Exercise directions:
Starting at the first line of the data below, write out each line exactly until you reach the line containing "Database to save", and include that line too.

The records:
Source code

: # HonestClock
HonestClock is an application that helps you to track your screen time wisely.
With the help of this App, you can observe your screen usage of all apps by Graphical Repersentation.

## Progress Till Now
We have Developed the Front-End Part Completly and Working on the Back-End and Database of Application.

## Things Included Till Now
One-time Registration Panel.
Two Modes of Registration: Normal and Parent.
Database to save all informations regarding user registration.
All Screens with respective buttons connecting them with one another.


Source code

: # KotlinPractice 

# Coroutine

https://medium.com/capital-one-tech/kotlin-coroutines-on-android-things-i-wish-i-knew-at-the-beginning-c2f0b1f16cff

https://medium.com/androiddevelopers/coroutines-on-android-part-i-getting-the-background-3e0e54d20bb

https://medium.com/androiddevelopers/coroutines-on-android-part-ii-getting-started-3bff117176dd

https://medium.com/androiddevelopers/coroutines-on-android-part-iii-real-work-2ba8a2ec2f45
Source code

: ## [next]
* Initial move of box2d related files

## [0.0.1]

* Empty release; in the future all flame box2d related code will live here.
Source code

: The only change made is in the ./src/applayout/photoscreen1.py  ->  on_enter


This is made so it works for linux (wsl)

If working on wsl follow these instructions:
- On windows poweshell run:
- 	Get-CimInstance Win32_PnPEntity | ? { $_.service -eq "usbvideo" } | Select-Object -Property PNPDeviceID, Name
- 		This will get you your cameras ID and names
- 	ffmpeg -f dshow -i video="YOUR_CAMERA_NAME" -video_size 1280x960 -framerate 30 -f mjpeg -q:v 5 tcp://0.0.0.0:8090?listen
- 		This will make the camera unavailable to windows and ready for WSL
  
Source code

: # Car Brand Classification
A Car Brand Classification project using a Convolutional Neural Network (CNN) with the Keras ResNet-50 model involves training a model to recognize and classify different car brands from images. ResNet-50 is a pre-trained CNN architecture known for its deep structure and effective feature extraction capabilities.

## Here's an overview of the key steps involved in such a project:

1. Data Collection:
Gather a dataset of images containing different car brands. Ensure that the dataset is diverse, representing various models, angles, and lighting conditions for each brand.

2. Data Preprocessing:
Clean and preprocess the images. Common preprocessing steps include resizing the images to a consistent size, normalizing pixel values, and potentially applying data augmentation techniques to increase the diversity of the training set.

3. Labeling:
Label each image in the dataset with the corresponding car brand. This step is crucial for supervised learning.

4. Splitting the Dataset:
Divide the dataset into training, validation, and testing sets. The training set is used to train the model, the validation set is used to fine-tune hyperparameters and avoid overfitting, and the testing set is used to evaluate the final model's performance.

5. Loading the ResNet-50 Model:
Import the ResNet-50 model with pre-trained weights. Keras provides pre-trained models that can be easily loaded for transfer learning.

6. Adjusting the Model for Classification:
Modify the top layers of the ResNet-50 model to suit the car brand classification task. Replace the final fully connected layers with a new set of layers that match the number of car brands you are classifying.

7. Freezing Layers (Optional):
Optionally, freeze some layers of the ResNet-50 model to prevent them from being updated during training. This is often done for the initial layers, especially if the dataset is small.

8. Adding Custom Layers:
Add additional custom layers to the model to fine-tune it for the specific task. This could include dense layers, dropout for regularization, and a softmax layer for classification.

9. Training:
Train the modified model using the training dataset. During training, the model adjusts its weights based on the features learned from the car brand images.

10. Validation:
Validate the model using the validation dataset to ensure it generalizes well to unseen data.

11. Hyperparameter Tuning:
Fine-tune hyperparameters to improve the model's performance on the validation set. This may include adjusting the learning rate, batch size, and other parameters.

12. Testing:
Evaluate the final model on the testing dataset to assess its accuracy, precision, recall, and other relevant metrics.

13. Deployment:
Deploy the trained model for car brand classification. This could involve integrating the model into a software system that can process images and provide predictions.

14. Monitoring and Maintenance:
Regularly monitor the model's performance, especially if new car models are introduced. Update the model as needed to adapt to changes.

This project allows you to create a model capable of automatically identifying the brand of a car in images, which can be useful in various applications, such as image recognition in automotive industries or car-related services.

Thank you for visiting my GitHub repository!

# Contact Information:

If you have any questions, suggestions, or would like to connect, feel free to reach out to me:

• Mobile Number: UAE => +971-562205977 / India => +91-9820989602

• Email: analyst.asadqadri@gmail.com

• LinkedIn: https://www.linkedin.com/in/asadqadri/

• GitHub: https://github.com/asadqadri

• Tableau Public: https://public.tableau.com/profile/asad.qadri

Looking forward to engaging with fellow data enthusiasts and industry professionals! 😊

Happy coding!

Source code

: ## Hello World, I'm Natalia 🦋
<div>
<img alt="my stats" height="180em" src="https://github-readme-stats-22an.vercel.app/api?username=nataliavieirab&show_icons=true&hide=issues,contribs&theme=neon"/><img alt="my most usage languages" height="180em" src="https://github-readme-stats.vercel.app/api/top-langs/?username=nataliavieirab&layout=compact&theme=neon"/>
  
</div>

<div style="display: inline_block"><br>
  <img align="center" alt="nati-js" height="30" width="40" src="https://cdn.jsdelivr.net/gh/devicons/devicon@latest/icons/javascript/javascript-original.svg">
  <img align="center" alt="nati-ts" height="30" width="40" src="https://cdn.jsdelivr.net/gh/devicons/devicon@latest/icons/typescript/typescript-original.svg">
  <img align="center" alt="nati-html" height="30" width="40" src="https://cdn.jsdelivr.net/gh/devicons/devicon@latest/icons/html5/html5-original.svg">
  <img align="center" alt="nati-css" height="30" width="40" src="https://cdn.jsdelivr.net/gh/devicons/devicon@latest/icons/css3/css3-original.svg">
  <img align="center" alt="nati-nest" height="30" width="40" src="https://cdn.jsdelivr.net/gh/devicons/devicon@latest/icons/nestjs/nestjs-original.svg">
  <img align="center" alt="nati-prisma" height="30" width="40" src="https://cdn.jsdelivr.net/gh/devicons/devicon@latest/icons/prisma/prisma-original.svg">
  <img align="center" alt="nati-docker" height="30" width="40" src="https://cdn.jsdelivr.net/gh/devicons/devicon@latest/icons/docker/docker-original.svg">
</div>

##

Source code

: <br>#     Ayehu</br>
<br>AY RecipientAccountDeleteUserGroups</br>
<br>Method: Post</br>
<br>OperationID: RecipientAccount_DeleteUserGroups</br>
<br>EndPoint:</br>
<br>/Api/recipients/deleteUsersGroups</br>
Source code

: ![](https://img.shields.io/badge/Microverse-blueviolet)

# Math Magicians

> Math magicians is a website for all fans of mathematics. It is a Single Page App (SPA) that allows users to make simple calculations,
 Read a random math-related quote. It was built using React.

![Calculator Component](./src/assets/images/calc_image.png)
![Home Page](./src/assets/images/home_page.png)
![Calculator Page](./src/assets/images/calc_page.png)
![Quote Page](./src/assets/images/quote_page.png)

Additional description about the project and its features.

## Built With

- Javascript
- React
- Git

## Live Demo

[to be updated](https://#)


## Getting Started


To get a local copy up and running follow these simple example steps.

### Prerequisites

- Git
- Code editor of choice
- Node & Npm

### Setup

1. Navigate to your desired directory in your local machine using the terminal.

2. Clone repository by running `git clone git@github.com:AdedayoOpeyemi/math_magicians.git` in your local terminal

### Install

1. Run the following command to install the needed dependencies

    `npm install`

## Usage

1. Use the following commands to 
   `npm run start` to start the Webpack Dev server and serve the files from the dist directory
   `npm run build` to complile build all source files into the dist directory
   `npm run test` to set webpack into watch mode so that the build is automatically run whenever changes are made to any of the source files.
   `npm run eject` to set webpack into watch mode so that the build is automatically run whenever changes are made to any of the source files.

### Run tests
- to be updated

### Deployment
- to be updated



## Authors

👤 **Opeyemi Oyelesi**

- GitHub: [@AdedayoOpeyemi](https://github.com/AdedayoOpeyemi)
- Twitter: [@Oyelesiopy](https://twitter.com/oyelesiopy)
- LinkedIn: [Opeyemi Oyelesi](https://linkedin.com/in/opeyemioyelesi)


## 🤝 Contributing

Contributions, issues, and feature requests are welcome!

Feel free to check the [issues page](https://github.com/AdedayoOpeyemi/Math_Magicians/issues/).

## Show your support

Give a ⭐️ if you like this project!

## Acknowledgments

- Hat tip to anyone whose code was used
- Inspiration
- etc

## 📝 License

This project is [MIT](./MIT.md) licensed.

Task output:
Source code

: # HonestClock
HonestClock is an application that helps you to track your screen time wisely.
With the help of this App, you can observe your screen usage of all apps by Graphical Repersentation.

## Progress Till Now
We have Developed the Front-End Part Completly and Working on the Back-End and Database of Application.

## Things Included Till Now
One-time Registration Panel.
Two Modes of Registration: Normal and Parent.
Database to save all informations regarding user registration.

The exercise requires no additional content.